**What this task involves**
Output the entries that follow, word for word.

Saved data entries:
....

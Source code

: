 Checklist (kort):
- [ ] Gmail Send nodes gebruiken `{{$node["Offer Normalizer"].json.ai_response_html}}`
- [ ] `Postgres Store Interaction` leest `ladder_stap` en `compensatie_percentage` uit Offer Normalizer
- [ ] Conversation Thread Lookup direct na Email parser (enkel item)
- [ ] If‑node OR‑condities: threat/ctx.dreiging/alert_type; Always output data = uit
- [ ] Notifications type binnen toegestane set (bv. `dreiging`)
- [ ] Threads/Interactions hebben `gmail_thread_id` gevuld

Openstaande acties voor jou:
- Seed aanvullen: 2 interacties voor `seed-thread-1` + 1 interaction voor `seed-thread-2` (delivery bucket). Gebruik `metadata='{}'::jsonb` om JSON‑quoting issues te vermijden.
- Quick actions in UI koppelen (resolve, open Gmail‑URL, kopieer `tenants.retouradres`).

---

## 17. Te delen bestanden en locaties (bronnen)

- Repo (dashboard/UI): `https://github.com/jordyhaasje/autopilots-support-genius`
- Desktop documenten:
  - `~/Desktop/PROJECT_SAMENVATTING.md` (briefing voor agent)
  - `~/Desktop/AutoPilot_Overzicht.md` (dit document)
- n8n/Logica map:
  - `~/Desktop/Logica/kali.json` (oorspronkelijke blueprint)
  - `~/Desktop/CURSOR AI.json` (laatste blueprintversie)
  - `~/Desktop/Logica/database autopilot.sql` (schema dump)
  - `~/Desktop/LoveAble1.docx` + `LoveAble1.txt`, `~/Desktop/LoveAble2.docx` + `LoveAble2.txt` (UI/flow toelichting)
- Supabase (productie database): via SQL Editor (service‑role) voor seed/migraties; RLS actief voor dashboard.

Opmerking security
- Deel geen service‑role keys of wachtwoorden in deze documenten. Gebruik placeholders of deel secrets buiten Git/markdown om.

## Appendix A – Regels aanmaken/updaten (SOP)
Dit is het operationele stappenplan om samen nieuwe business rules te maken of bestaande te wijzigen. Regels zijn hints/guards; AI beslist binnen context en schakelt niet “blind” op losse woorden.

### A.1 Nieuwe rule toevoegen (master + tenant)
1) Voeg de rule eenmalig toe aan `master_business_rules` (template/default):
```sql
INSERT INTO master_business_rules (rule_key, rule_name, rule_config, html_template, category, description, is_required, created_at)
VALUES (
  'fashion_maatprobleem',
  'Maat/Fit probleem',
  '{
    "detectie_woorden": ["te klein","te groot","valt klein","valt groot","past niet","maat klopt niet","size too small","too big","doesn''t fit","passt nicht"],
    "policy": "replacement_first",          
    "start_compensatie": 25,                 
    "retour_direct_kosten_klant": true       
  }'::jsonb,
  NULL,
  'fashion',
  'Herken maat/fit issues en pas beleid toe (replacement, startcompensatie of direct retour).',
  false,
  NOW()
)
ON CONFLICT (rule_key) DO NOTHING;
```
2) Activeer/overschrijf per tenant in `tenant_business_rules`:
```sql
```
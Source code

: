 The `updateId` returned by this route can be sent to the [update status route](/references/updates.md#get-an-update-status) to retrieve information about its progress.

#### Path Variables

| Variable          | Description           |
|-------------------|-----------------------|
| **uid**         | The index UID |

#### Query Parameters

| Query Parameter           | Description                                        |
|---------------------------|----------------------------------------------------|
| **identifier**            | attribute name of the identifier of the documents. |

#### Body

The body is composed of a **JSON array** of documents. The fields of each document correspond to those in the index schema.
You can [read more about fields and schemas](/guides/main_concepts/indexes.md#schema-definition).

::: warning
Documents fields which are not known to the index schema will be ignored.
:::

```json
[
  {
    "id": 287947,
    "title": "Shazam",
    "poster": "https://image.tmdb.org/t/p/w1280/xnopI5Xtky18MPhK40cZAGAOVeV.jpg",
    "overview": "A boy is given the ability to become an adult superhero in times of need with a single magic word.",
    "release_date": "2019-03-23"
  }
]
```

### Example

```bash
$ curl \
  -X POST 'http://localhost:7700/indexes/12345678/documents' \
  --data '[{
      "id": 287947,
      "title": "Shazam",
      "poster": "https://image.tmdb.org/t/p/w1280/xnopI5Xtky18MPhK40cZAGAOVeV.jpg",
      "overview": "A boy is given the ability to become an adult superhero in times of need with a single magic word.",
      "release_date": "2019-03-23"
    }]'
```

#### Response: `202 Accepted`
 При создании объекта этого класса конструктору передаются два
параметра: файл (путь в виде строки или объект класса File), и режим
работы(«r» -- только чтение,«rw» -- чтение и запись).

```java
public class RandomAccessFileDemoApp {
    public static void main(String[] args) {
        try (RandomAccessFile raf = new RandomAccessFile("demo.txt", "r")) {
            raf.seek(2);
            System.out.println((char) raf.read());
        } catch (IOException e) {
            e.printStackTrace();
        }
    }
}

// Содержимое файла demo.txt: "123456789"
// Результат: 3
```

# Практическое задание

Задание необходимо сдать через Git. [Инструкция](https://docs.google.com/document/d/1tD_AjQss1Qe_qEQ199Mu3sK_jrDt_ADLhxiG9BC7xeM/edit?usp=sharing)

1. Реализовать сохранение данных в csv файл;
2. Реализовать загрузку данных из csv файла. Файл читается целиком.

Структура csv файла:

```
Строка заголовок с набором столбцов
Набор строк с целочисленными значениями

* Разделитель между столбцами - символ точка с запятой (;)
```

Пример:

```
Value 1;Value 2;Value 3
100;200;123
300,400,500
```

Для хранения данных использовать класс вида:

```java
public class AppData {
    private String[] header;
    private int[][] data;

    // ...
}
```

....

**Written response**
Source code

: Checklist (kort):
- [ ] Gmail Send nodes gebruiken `{{$node["Offer Normalizer"].json.ai_response_html}}`
- [ ] `Postgres Store Interaction` leest `ladder_stap` en `compensatie_percentage` uit Offer Normalizer
- [ ] Conversation Thread Lookup direct na Email parser (enkel item)
- [ ] If‑node OR‑condities: threat/ctx.dreiging/alert_type; Always output data = uit
- [ ] Notifications type binnen toegestane set (bv. `dreiging`)
- [ ] Threads/Interactions hebben `gmail_thread_id` gevuld

Openstaande acties voor jou:
- Seed aanvullen: 2 interacties voor `seed-thread-1` + 1 interaction voor `seed-thread-2` (delivery bucket). Gebruik `metadata='{}'::jsonb` om JSON‑quoting issues te vermijden.
- Quick actions in UI koppelen (resolve, open Gmail‑URL, kopieer `tenants.retouradres`).

---

## 17. Te delen bestanden en locaties (bronnen)

- Repo (dashboard/UI): `https://github.com/jordyhaasje/autopilots-support-genius`
- Desktop documenten:
  - `~/Desktop/PROJECT_SAMENVATTING.md` (briefing voor agent)
  - `~/Desktop/AutoPilot_Overzicht.md` (dit document)
- n8n/Logica map:
  - `~/Desktop/Logica/kali.json` (oorspronkelijke blueprint)
  - `~/Desktop/CURSOR AI.json` (laatste blueprintversie)
  - `~/Desktop/Logica/database autopilot.sql` (schema dump)
  - `~/Desktop/LoveAble1.docx` + `LoveAble1.txt`, `~/Desktop/LoveAble2.docx` + `LoveAble2.txt` (UI/flow toelichting)
- Supabase (productie database): via SQL Editor (service‑role) voor seed/migraties; RLS actief voor dashboard.

Opmerking security
- Deel geen service‑role keys of wachtwoorden in deze documenten. Gebruik placeholders of deel secrets buiten Git/markdown om.

## Appendix A – Regels aanmaken/updaten (SOP)
Dit is het operationele stappenplan om samen nieuwe business rules te maken of bestaande te wijzigen. Regels zijn hints/guards; AI beslist binnen context en schakelt niet “blind” op losse woorden.

### A.1 Nieuwe rule toevoegen (master + tenant)
1) Voeg de rule eenmalig toe aan `master_business_rules` (template/default):
```sql
INSERT INTO master_business_rules (rule_key, rule_name, rule_config, html_template, category, description, is_required, created_at)
VALUES (
  'fashion_maatprobleem',
  'Maat/Fit probleem',
  '{
    "detectie_woorden": ["te klein","te groot","valt klein","valt groot","past niet","maat klopt niet","size too small","too big","doesn''t fit","passt nicht"],
    "policy": "replacement_first",          
    "start_compensatie": 25,                 
    "retour_direct_kosten_klant": true       
  }'::jsonb,
  NULL,
  'fashion',
  'Herken maat/fit issues en pas beleid toe (replacement, startcompensatie of direct retour).',
  false,
  NOW()
)
ON CONFLICT (rule_key) DO NOTHING;
```
2) Activeer/overschrijf per tenant in `tenant_business_rules`:
```sql
```
Source code

: The `updateId` returned by this route can be sent to the [update status route](/references/updates.md#get-an-update-status) to retrieve information about its progress.

#### Path Variables

| Variable          | Description           |
|-------------------|-----------------------|
| **uid**         | The index UID |

#### Query Parameters

| Query Parameter           | Description                                        |
|---------------------------|----------------------------------------------------|
| **identifier**            | attribute name of the identifier of the documents. |

#### Body

The body is composed of a **JSON array** of documents. The fields of each document correspond to those in the index schema.
You can [read more about fields and schemas](/guides/main_concepts/indexes.md#schema-definition).

::: warning
Documents fields which are not known to the index schema will be ignored.
:::

```json
[
  {
    "id": 287947,
    "title": "Shazam",
    "poster": "https://image.tmdb.org/t/p/w1280/xnopI5Xtky18MPhK40cZAGAOVeV.jpg",
    "overview": "A boy is given the ability to become an adult superhero in times of need with a single magic word.",
    "release_date": "2019-03-23"
  }
]
```

### Example

```bash
$ curl \
  -X POST 'http://localhost:7700/indexes/12345678/documents' \
  --data '[{
      "id": 287947,
      "title": "Shazam",
      "poster": "https://image.tmdb.org/t/p/w1280/xnopI5Xtky18MPhK40cZAGAOVeV.jpg",
      "overview": "A boy is given the ability to become an adult superhero in times of need with a single magic word.",
      "release_date": "2019-03-23"
    }]'
```

#### Response: `202 Accepted`
 При создании объекта этого класса конструктору передаются два
параметра: файл (путь в виде строки или объект класса File), и режим
работы(«r» -- только чтение,«rw» -- чтение и запись).

```java
public class RandomAccessFileDemoApp {
    public static void main(String[] args) {
        try (RandomAccessFile raf = new RandomAccessFile("demo.txt", "r")) {
            raf.seek(2);
            System.out.println((char) raf.read());
        } catch (IOException e) {
            e.printStackTrace();
        }
    }
}

// Содержимое файла demo.txt: "123456789"
// Результат: 3
```

# Практическое задание

Задание необходимо сдать через Git. [Инструкция](https://docs.google.com/document/d/1tD_AjQss1Qe_qEQ199Mu3sK_jrDt_ADLhxiG9BC7xeM/edit?usp=sharing)

1. Реализовать сохранение данных в csv файл;
2. Реализовать загрузку данных из csv файла. Файл читается целиком.

Структура csv файла:

```
Строка заголовок с набором столбцов
Набор строк с целочисленными значениями

* Разделитель между столбцами - символ точка с запятой (;)
```

Пример:

```
Value 1;Value 2;Value 3
100;200;123
300,400,500
```

Для хранения данных использовать класс вида:

```java
public class AppData {
    private String[] header;
    private int[][] data;

    // ...
}
```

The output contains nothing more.